This custom nagios plugins/checks are tested and working with Nagios, but are also compatible with Icinga and Sensu to the best of my experience. Instructions here are specific for nagios/icinga1 but the setting changes for icinga2/sensu are probably trivial.
All the checks are provided under the provided GPL license. Feel free to fork, contribute and improve.
- check_apt_updates
Checks for pending upgradable packages using apt. Returns warning when "soft" (i.e. non-security) upgradable packages are available, and critical when any "critical" upgrade is available (i.e in the security repositories).
Accepts a parameter (-c) to watch only for critical updates.
Only works for local (must be called through nrpe) and requires the system to perform apt-get update on its own (the check doesn't update apt available list since it would require root privileges)
--
- check_foo
Silly check that will return an OK value by default, or else the return value passed as parameter. It was useful for making nagios "pseudo-hosts" where I wanted to associate checks which are service and not host based, defining a new host and setting check_foo as the alive check command so that it appears always as up.
--
- check_graphite_metric
Check metrics provided by a graphite installation. Useful if you have a running graphite monitoring system in place and want to set alerts through nagios without duplication of scripts running locally, and setting nrpe or ssh checks.
Requires running graphite. Allows https interfaces with user authentication. Allows lo/hi thresholds for alerts. Allows for hysteresis margins.
Check command help for more details on usage.

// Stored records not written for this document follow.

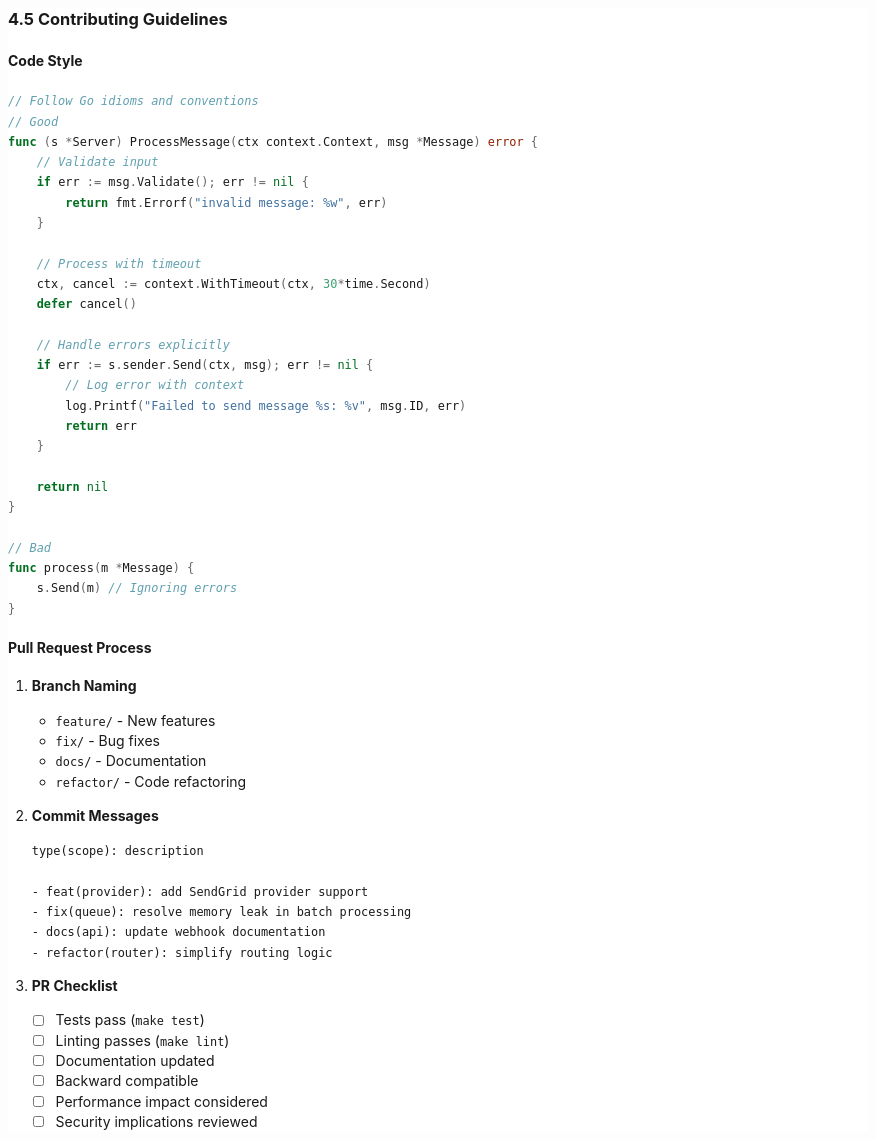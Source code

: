### 4.5 Contributing Guidelines

#### Code Style

```go
// Follow Go idioms and conventions
// Good
func (s *Server) ProcessMessage(ctx context.Context, msg *Message) error {
    // Validate input
    if err := msg.Validate(); err != nil {
        return fmt.Errorf("invalid message: %w", err)
    }
    
    // Process with timeout
    ctx, cancel := context.WithTimeout(ctx, 30*time.Second)
    defer cancel()
    
    // Handle errors explicitly
    if err := s.sender.Send(ctx, msg); err != nil {
        // Log error with context
        log.Printf("Failed to send message %s: %v", msg.ID, err)
        return err
    }
    
    return nil
}

// Bad
func process(m *Message) {
    s.Send(m) // Ignoring errors
}
```

#### Pull Request Process

1. **Branch Naming**
   - `feature/` - New features
   - `fix/` - Bug fixes
   - `docs/` - Documentation
   - `refactor/` - Code refactoring

2. **Commit Messages**
   ```
   type(scope): description
   
   - feat(provider): add SendGrid provider support
   - fix(queue): resolve memory leak in batch processing
   - docs(api): update webhook documentation
   - refactor(router): simplify routing logic
   ```

3. **PR Checklist**
   - [ ] Tests pass (`make test`)
   - [ ] Linting passes (`make lint`)
   - [ ] Documentation updated
   - [ ] Backward compatible
   - [ ] Performance impact considered
   - [ ] Security implications reviewed
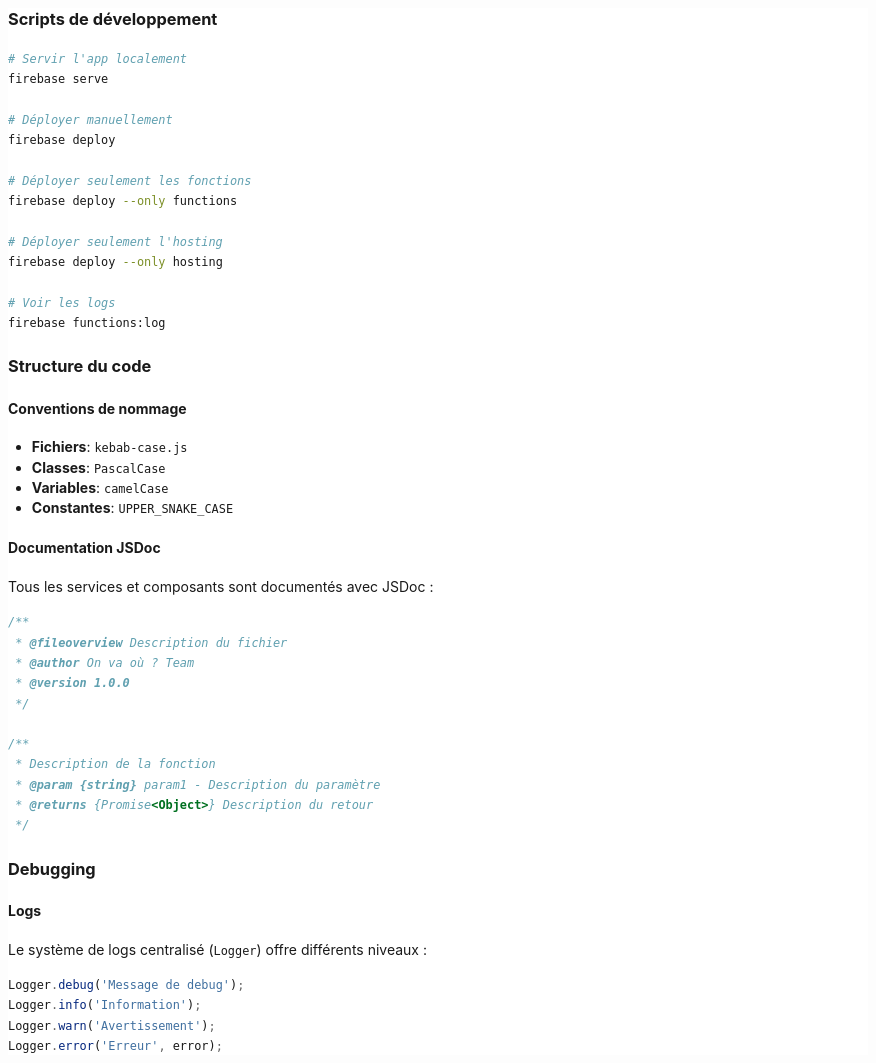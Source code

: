 ### Scripts de développement

```bash
# Servir l'app localement
firebase serve

# Déployer manuellement
firebase deploy

# Déployer seulement les fonctions
firebase deploy --only functions

# Déployer seulement l'hosting
firebase deploy --only hosting

# Voir les logs
firebase functions:log
```

### Structure du code

#### Conventions de nommage

- **Fichiers**: `kebab-case.js`
- **Classes**: `PascalCase`
- **Variables**: `camelCase`
- **Constantes**: `UPPER_SNAKE_CASE`

#### Documentation JSDoc

Tous les services et composants sont documentés avec JSDoc :

```javascript
/**
 * @fileoverview Description du fichier
 * @author On va où ? Team
 * @version 1.0.0
 */

/**
 * Description de la fonction
 * @param {string} param1 - Description du paramètre
 * @returns {Promise<Object>} Description du retour
 */
```

### Debugging

#### Logs

Le système de logs centralisé (`Logger`) offre différents niveaux :

```javascript
Logger.debug('Message de debug');
Logger.info('Information');
Logger.warn('Avertissement');
Logger.error('Erreur', error);
```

Set a service check similar to this:
define command{
command_name check_graphite_metric
command_line $USER1$/check_graphite_metric -H $HOSTNAME$ $ARG1$
}
define service{
use generic-service
service_description your_check
check_command check_graphite_metric!-W TH_W_HI -C TH_C_HI -w TH_W_LO -c TH_C_LO -m '%HOST%.your.metric.name'
}
--
- check_smart_status.sh
Checks S.M.A.R.T. status on ATA drives. It will run auto-detection of available
drives through smartd onecheck
command and smartctl --scan
, thus removing
the need to provide a list of installed drives and simplifying the checks. Since
smartmontools are root-only tools, you will need to add a sudoers entry for the
script or the smartd/smartctl binaries to your monitoring user.
So far this check monitors known bad sector SMART attributes (197/198) and bad status from self tests, plus smartctl return codes for completely dead drives.
You will need to schedule the SMART self-tests on a regular basis, typically by
setting up and starting smartd
service, or via a crontab.
--
- notify_by_email_html.sh
Send notifications in html format, with extended information. If service and of graphite_metric kind, then include the graphite image and links to wider time frames for extra information, as well as links to nagios reports and acknowledge functions. For non-grahite and host checks include nagios' trend native graph of status history. Defaults to service notifications if -t not provided. Requires nagios to pass environment variables to scripts, by setting enable_environment_macros=1 on nagios.cfg
Set the notification like:
define command{
command_name notify-service-by-email
command_line $USER1$/notify_by_email_html.sh $CONTACTEMAIL$ -t [host|service]
}